Digging Into Normal Incorporated Stereo Matching
Zihua Liu, Songyan Zhang, Zhicheng Wang, Masatoshi Okutomi
TL;DR
The paper tackles stereo matching in challenging regions (low texture, occlusion, borders) by incorporating predicted surface normals into a joint learning framework. It introduces NINet, featuring non-local disparity propagation (NDP) and affinity-aware residual learning (ARL), guided by normal maps to improve disparity consistency and refinement. A normal estimation sub-network and a method to generate dense pseudo normals on KITTI enable supervision beyond sparse labels, with a four-scale loss combining disparity, surface normal, and confidence terms. Across Scene Flow, KITTI 2015, and Middlebury, NINet demonstrates robust performance, including first place on KITTI 2015 foreground and strong generalization to Middlebury.
Abstract
Despite the remarkable progress facilitated by learning-based stereo-matching algorithms, disparity estimation in low-texture, occluded, and bordered regions still remains a bottleneck that limits the performance.

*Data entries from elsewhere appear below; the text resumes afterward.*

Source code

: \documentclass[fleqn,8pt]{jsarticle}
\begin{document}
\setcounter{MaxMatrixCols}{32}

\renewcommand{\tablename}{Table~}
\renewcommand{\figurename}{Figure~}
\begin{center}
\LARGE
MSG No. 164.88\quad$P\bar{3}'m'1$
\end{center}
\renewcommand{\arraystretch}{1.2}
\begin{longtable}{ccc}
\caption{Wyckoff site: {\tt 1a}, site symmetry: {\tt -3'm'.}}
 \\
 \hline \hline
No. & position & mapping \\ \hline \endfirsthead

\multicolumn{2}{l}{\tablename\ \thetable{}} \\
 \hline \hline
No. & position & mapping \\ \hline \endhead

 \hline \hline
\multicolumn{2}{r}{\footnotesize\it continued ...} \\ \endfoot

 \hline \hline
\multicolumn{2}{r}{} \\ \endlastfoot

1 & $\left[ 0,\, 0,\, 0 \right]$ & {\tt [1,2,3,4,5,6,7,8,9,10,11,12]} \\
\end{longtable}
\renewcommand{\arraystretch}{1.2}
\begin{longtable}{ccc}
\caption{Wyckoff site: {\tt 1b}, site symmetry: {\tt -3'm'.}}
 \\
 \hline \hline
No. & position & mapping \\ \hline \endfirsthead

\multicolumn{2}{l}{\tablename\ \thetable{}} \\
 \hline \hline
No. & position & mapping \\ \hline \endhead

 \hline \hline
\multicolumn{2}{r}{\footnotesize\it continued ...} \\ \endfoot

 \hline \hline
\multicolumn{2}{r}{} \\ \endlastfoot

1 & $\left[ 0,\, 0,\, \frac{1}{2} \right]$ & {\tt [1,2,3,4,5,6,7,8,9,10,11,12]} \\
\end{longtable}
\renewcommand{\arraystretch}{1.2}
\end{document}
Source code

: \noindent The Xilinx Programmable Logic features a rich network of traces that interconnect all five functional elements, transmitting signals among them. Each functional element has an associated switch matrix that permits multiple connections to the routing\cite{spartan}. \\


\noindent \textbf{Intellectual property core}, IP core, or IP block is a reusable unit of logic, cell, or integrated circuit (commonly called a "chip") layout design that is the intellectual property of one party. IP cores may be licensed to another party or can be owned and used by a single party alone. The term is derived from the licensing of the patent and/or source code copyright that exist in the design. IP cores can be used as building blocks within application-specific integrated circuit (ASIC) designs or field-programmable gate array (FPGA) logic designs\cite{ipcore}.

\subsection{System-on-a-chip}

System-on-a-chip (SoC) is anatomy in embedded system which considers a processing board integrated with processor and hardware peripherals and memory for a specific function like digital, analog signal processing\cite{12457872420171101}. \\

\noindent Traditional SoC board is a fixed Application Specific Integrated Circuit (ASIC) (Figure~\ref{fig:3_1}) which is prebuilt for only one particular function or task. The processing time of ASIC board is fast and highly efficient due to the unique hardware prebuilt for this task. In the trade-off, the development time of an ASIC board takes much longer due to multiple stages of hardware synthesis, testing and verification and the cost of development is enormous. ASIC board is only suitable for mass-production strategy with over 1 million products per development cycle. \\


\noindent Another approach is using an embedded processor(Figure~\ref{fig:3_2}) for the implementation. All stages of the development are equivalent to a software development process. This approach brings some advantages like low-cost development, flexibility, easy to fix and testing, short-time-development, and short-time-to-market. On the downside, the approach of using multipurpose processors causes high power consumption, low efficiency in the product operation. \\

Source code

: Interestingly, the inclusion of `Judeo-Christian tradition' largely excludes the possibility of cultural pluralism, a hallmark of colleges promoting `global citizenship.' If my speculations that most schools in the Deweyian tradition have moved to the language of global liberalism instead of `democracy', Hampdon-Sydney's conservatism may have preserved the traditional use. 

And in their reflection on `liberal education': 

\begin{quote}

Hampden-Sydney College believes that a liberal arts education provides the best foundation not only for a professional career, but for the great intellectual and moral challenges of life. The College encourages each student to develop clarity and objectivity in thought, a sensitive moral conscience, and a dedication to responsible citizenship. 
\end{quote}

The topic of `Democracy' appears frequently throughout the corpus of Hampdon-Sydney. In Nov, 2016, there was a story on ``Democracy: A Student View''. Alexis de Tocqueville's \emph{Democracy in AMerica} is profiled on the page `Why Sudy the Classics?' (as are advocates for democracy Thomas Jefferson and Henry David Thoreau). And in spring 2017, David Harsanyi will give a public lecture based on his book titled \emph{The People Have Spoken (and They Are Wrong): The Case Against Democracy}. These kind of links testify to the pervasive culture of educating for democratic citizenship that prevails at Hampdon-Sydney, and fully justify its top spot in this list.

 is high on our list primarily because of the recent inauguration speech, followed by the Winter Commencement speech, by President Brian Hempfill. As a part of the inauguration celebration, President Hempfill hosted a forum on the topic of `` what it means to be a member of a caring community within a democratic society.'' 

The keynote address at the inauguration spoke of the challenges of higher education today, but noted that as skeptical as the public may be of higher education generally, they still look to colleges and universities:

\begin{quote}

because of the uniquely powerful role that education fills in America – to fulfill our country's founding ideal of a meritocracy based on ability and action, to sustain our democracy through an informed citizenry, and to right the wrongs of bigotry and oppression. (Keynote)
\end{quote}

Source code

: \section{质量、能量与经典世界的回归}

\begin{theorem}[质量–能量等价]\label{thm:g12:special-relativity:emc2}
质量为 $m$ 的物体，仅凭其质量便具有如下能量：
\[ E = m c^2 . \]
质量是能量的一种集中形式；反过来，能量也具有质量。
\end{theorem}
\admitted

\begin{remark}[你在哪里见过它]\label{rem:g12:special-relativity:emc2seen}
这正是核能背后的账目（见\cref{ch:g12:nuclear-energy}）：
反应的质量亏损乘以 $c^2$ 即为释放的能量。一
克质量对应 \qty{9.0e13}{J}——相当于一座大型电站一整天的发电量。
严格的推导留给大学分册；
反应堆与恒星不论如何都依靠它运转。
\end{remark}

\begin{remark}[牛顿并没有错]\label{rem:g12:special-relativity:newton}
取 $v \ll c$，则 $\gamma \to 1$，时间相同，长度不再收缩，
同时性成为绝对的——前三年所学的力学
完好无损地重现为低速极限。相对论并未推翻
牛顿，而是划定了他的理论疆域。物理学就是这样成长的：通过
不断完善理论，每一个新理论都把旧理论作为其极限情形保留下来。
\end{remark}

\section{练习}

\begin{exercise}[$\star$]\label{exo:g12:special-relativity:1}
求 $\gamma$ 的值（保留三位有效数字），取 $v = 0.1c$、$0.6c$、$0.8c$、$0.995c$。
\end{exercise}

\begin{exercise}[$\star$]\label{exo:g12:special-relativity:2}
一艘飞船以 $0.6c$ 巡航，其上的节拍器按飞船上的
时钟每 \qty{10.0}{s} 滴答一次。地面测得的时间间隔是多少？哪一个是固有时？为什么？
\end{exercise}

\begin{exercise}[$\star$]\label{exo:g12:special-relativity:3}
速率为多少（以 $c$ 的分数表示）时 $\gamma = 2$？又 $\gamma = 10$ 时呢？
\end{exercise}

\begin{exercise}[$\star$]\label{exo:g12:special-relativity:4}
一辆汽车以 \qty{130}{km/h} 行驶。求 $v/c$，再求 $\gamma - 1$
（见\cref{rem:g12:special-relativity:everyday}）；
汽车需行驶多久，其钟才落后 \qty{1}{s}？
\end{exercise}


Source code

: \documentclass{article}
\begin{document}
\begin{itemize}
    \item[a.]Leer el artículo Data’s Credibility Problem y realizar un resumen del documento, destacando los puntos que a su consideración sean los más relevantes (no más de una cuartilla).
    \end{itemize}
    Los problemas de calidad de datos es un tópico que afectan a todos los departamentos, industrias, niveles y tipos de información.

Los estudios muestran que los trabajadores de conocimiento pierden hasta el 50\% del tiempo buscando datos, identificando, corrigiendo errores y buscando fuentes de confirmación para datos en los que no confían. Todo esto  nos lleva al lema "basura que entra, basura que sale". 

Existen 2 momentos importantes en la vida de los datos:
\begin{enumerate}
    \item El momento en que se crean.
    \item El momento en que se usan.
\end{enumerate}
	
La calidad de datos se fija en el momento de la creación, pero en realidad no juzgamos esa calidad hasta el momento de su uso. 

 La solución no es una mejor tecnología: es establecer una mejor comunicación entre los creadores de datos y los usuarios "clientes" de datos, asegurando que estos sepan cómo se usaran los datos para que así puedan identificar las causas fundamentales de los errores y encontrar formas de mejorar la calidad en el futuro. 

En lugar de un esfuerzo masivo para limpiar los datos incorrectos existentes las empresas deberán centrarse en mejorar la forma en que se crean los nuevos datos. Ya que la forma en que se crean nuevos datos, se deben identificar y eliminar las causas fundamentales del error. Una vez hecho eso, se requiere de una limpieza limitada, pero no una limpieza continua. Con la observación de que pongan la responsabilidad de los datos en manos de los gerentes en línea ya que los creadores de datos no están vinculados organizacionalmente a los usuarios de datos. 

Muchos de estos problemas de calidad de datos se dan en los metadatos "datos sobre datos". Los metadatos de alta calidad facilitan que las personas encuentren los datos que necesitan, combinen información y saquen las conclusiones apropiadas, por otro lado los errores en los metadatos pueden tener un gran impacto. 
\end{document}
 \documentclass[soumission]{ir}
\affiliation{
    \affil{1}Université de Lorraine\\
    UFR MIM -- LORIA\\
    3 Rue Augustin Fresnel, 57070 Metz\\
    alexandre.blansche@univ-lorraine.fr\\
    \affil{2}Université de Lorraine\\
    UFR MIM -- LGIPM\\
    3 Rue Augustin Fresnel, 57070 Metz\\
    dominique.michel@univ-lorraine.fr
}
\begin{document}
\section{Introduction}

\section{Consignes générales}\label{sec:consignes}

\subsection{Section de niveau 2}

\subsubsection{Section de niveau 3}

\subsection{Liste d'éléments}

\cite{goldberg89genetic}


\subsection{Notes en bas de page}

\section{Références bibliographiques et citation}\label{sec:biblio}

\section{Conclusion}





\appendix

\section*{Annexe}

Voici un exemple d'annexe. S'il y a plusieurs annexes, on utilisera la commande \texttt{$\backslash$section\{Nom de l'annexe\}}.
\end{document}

To tackle these challenges, geometric guidance like plane information is necessary as it provides intuitive guidance about disparity consistency and affinity similarity. In this paper, we propose a normal incorporated joint learning framework consisting of two specific modules named non-local disparity propagation(NDP) and affinity-aware residual learning(ARL). The estimated normal map is first utilized for calculating a non-local affinity matrix and a non-local offset to perform spatial propagation at the disparity level. To enhance geometric consistency, especially in low-texture regions, the estimated normal map is then leveraged to calculate a local affinity matrix, providing the residual learning with information about where the correction should refer and thus improving the residual learning efficiency. Extensive experiments on several public datasets including Scene Flow, KITTI 2015, and Middlebury 2014 validate the effectiveness of our proposed method. By the time we finished this work, our approach ranked 1st for stereo matching across foreground pixels on the KITTI 2015 dataset and 3rd on the Scene Flow dataset among all the published works.